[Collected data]
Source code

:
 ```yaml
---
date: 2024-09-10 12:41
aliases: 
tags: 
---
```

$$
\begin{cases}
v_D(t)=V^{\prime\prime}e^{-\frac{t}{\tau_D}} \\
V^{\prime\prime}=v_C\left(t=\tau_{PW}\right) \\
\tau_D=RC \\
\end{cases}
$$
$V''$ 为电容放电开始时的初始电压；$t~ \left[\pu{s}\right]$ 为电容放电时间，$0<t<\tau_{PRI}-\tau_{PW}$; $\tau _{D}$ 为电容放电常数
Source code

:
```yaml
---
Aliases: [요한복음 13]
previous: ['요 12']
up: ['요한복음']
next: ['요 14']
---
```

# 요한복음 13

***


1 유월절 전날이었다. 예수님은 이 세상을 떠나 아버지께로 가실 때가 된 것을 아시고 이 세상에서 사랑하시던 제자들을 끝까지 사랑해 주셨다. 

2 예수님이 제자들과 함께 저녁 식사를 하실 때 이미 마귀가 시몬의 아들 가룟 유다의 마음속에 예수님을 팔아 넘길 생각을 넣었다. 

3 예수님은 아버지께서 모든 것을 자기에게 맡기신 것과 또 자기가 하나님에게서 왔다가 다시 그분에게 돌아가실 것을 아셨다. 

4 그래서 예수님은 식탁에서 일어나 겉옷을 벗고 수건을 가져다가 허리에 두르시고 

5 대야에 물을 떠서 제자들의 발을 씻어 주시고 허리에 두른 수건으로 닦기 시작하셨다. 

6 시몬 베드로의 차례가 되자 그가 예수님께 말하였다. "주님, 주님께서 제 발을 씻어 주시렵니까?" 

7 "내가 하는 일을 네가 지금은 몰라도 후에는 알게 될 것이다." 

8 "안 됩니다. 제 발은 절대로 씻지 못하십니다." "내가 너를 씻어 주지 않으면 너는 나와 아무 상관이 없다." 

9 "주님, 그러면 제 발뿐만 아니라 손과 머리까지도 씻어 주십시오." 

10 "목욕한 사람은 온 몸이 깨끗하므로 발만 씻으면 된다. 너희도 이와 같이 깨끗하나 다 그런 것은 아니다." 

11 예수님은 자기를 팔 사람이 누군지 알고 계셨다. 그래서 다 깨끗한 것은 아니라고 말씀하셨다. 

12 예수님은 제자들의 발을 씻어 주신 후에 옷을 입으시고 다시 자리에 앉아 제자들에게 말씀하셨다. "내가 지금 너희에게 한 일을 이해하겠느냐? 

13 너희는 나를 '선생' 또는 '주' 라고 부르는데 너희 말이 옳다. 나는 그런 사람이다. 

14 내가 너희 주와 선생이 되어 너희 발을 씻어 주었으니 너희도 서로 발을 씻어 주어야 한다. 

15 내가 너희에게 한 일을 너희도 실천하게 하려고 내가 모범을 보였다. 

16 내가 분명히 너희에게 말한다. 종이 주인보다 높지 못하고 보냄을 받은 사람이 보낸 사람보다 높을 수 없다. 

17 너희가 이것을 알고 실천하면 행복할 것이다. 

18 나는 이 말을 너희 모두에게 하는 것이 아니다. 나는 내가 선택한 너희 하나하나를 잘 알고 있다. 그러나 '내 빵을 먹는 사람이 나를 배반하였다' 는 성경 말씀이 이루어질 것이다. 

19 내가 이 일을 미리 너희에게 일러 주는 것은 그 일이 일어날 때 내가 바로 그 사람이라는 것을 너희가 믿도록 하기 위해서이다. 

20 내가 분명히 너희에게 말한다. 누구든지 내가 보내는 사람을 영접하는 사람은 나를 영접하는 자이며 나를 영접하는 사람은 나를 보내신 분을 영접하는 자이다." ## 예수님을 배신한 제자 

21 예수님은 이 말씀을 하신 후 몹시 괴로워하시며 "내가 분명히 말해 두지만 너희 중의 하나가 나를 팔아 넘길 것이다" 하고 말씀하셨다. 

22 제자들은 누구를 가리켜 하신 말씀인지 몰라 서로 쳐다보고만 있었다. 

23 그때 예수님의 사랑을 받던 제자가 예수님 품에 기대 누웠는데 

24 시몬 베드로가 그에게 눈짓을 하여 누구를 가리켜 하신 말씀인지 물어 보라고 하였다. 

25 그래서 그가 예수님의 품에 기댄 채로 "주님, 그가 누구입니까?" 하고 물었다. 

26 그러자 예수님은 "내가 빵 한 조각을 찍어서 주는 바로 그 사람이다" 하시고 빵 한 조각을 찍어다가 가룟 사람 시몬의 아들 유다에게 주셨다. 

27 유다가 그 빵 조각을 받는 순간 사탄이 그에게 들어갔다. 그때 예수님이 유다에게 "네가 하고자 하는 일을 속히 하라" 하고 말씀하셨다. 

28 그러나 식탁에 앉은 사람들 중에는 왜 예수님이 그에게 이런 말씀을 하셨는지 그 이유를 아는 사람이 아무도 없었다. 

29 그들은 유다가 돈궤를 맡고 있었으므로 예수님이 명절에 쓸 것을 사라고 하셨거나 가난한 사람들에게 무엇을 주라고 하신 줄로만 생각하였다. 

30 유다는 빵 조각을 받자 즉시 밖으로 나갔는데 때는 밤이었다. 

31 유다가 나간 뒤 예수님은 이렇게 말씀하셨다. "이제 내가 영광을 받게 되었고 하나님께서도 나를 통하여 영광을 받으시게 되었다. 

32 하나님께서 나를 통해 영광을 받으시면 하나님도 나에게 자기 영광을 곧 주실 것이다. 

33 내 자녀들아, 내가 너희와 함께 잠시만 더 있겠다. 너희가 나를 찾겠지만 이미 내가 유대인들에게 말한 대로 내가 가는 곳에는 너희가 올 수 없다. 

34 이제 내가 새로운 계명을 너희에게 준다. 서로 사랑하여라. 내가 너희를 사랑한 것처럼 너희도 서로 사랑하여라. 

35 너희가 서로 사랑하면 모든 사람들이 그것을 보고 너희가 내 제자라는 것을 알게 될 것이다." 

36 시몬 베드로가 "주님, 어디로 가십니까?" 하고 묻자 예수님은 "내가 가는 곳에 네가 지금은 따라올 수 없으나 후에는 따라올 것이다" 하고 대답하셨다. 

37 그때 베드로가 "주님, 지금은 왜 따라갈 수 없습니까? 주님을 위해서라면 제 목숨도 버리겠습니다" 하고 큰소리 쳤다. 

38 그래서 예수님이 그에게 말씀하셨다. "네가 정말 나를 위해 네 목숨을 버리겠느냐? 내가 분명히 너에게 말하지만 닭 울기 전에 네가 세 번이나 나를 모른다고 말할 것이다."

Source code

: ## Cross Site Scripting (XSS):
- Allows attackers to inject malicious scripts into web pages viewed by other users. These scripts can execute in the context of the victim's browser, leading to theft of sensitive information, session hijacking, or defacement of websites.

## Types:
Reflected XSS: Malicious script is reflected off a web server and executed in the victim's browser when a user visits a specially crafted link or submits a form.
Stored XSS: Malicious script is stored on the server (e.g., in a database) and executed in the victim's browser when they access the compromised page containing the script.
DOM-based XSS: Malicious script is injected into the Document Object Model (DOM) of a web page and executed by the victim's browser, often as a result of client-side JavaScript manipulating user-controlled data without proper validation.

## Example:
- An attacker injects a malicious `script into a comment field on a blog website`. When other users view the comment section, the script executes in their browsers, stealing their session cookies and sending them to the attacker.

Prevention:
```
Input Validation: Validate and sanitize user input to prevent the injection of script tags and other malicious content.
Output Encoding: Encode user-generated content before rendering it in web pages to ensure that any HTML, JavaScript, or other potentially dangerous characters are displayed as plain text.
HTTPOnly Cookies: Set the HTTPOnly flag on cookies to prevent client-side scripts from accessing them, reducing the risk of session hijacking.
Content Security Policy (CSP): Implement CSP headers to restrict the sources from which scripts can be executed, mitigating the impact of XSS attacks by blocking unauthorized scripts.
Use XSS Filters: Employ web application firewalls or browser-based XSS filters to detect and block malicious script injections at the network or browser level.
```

> **Brief**: Find the lines above with the word "너희에게". Copy them out.

> **Solution to the problem**:
12 예수님은 제자들의 발을 씻어 주신 후에 옷을 입으시고 다시 자리에 앉아 제자들에게 말씀하셨다. "내가 지금 너희에게 한 일을 이해하겠느냐? 
15 내가 너희에게 한 일을 너희도 실천하게 하려고 내가 모범을 보였다. 
16 내가 분명히 너희에게 말한다. 종이 주인보다 높지 못하고 보냄을 받은 사람이 보낸 사람보다 높을 수 없다. 
19 내가 이 일을 미리 너희에게 일러 주는 것은 그 일이 일어날 때 내가 바로 그 사람이라는 것을 너희가 믿도록 하기 위해서이다. 
20 내가 분명히 너희에게 말한다. 누구든지 내가 보내는 사람을 영접하는 사람은 나를 영접하는 자이며 나를 영접하는 사람은 나를 보내신 분을 영접하는 자이다." ## 예수님을 배신한 제자 
34 이제 내가 새로운 계명을 너희에게 준다. 서로 사랑하여라. 내가 너희를 사랑한 것처럼 너희도 서로 사랑하여라. 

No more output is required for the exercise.